§ PROBLEM REQUIREMENTS
Search the entries for lines with the string "hyperlink" and say how many there are, giving only the number.

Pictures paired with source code
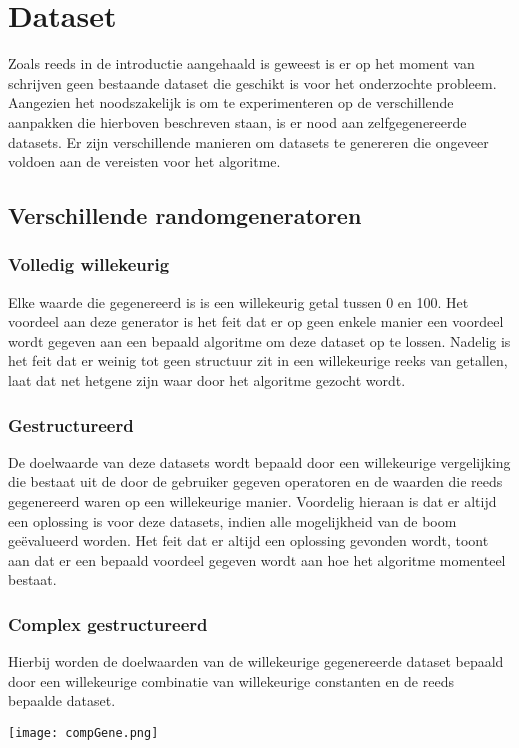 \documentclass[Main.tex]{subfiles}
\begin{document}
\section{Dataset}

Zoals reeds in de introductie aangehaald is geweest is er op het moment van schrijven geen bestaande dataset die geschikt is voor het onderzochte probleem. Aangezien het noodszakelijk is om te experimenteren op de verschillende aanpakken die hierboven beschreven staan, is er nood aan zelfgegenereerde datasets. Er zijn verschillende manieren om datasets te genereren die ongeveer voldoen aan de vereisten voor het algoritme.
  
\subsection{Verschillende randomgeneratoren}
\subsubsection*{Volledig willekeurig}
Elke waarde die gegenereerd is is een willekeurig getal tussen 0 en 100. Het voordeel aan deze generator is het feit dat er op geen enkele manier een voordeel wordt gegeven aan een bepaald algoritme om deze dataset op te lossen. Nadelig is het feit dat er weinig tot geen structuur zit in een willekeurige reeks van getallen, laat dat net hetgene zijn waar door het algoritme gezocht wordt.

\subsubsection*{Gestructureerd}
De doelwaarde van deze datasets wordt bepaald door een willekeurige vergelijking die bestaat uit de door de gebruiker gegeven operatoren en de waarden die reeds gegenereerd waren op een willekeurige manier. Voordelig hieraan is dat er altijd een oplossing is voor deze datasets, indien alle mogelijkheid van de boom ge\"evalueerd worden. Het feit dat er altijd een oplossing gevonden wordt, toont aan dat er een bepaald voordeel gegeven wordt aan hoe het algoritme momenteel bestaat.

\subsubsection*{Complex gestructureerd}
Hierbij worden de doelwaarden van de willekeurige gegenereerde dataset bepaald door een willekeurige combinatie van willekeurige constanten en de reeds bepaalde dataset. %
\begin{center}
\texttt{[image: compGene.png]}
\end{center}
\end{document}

---

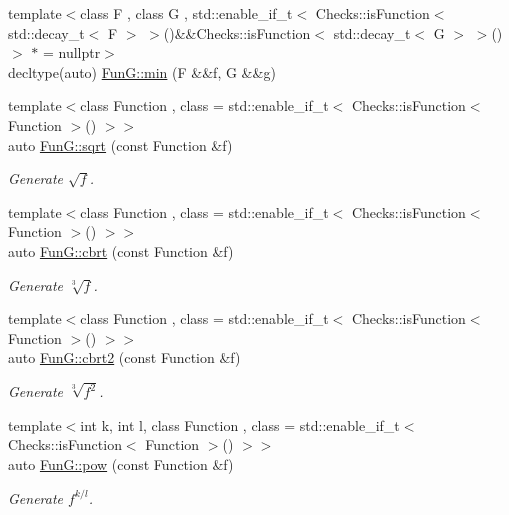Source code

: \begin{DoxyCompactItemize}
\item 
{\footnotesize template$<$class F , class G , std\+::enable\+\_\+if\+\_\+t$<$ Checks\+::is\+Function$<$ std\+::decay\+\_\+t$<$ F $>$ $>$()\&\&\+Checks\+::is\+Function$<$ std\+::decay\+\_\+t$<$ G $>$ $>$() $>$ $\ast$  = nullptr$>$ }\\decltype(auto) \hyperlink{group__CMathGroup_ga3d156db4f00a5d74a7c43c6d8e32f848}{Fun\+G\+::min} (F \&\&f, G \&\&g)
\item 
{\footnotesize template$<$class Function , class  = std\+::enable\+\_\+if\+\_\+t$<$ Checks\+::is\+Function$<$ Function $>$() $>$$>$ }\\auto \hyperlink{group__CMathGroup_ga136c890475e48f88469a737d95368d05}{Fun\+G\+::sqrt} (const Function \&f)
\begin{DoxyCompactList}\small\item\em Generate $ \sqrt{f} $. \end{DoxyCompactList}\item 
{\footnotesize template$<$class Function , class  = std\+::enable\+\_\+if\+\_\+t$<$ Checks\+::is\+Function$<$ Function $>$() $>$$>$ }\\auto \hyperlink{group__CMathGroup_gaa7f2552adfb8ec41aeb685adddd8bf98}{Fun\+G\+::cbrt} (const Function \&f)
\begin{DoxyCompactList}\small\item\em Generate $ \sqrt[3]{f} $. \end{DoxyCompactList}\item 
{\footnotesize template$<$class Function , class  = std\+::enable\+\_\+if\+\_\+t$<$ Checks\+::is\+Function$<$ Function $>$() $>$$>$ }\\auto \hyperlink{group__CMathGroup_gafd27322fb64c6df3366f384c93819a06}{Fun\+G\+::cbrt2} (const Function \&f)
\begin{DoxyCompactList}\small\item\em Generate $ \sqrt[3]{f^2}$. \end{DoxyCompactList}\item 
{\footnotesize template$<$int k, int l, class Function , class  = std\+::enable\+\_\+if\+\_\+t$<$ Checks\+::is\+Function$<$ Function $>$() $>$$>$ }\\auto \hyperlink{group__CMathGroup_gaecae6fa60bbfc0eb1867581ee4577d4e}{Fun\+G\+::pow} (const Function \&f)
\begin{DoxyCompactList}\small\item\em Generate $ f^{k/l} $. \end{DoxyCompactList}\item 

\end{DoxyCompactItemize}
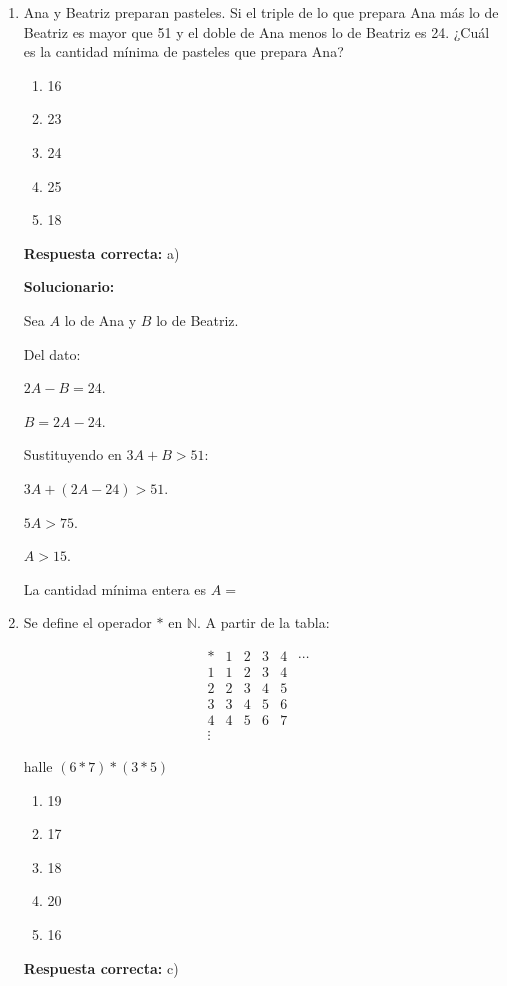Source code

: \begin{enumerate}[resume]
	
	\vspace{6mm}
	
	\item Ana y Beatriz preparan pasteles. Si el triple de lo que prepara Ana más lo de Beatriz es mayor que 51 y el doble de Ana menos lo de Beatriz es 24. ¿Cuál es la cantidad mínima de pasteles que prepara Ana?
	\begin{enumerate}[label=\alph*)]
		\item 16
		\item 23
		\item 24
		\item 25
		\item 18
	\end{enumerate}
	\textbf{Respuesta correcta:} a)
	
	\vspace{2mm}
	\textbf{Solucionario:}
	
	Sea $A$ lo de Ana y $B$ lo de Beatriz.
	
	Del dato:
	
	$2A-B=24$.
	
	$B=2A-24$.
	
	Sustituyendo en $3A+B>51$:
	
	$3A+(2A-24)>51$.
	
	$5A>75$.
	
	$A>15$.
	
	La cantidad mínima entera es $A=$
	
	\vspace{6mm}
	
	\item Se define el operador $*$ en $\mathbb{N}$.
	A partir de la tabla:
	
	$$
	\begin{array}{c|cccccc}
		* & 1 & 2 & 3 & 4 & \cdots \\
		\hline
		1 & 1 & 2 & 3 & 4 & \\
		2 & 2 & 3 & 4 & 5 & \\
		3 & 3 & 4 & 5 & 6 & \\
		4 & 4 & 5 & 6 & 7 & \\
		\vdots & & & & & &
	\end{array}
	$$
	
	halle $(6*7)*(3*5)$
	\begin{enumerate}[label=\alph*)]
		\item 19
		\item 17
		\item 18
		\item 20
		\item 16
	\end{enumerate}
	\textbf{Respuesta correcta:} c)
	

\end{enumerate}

§ RESPONSE
5